Pour son fonctionnement, l’ADU ne dispose d’aucun fonds public ou privé. « Nous ne faisons pas de profits et avons peu d’argent. L’équipe locale est payée la moitié de ce qu’ils pourraient gagner ailleurs. Et Meredith et moi ne sommes pas payés », explique celui qui, en parallèle, dirige le cabinet d’audit KMC, fondé il y a une vingtaine d’années par son père.

Seuls 20 % des étudiants paient la totalité des frais de scolarité.
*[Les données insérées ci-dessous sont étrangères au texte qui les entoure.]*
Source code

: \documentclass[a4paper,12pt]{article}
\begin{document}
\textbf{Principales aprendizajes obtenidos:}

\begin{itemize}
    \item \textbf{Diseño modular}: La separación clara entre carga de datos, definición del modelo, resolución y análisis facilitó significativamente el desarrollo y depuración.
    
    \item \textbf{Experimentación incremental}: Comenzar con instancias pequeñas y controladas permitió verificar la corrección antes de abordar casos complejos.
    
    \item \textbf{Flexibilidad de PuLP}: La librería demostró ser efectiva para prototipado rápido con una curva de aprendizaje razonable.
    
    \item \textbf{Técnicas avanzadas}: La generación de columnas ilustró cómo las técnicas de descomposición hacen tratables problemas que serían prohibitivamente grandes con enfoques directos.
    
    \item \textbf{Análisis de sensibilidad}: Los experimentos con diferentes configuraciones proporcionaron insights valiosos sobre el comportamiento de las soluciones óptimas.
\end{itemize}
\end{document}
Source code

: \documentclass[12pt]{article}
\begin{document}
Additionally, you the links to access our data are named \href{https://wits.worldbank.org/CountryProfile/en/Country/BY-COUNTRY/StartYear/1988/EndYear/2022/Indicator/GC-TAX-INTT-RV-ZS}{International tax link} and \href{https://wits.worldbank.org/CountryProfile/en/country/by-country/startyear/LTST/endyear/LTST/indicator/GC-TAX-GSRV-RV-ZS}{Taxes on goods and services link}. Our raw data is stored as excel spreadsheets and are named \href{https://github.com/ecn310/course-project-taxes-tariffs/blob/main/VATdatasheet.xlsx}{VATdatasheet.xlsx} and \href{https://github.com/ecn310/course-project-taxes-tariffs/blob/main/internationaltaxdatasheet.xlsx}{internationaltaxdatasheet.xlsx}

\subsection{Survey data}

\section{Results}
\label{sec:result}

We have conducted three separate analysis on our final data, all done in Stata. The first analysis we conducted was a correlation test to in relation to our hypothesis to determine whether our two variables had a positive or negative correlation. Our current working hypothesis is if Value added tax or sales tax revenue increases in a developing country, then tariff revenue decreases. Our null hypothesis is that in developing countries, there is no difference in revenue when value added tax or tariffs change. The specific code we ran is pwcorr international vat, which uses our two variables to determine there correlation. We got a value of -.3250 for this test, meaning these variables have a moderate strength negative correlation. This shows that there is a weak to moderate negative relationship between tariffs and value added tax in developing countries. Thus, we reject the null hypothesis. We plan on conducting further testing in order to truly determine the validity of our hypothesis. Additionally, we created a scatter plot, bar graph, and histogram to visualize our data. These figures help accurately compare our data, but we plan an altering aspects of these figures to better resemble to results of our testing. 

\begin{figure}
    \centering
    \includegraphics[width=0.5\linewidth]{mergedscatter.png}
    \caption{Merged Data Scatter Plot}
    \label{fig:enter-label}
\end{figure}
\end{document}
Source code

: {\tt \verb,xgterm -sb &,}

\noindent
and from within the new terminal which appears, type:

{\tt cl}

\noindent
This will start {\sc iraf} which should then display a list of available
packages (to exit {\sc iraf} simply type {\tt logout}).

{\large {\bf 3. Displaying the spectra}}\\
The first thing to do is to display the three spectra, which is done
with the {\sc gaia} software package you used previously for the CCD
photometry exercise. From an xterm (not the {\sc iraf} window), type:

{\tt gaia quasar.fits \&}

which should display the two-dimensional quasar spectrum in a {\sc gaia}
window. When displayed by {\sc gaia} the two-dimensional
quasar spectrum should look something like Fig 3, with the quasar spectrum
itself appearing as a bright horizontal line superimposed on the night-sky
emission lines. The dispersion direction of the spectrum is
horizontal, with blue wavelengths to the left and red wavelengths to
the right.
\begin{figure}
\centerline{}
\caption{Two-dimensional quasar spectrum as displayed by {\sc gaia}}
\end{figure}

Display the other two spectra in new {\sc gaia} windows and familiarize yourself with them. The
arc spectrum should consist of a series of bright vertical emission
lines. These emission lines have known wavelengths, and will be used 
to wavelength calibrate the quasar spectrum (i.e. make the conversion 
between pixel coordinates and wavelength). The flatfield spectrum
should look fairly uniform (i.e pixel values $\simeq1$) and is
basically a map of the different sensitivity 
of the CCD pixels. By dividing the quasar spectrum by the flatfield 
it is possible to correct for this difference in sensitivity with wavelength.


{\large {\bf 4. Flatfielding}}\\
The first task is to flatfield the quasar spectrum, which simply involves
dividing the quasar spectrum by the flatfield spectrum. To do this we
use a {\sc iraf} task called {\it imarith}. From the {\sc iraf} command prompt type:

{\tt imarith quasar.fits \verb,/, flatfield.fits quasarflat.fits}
L’enjeu est désormais de garantir la pérennité de l’établissement alors que seuls 20 % des étudiants paient la totalité des frais de scolarité : « Nous avons besoin d’un million de dollars pour un an de fonctionnement. Pour être viable, il nous faut atteindre la masse critique de 500 élèves par an et à terme trouver 10 millions de dollars pour financer la construction d’un campus », note Kader Kaneye. Pour cela, l’ADU est conseillée par des établissements africains dont elle s’est inspirée, comme les African leadership university ou les Ghanéenne Ashesi University et HSE qui l’aide à définir un modèle. Elle compte également s’ouvrir au continent : « Cette année, nous avons prévu des tournées dans les pays du Sahel », souligne Kader Kaneye. Une façon de redorer le blason d’une région qui, selon lui, « n’est pas regardée de façon respectable ».

 


Le succès de l’éthique

Kader Kaneye, co-fondateur de l'African development university. © Alex Jones/Bentley University/Waltham, MA/2015

À 33 ans, Kader Kaneye, a connu un parcours sans fautes. Né à Niamey d’un père fonctionnaire et d’une mère au foyer, il assiste durant son enfance à la rapide ascension sociale de son père devenu consultant à la Banque mondiale puis fondateur d’un cabinet d’audit. En 2003, baccalauréat en poche, il s’envole pour la France afin de suivre pendant huit ans un parcours au Cnam d’où il sort expert-comptable. Au cours de cette période, il comble son temps libre avec un stage au sein de l’entreprise d’audit, Mazars, à Paris. Après des expériences supplémentaires au Sénégal, au Niger, Guinée, Guinée équatoriale, Mali et Burkina Faso, il rentre au Niger, contre l’avis de ses parents. Il accompagne le développement de KMC, le cabinet de son père : « Je voulais que KMC soit le Mazars du Niger », assène-t-il. Il concentre les activités du cabinet sur la lutte contre la corruption, double le chiffre d’affaires et recrute une vingtaine de collaborateurs. Son activité tape dans l’œil du consul américain qui le recommande pour le programme « Young Leader Initiative », lancé par Barack Obama qu’il rencontre en 2014. Le projet éducatif qu’il développe ne sera pas retenu par le jury mais l’un des jurés deviendra son mentor et le pousse à poursuivre un MBA à la Bentley University puis un MPA à Harvard où il parfait son projet d’African development university.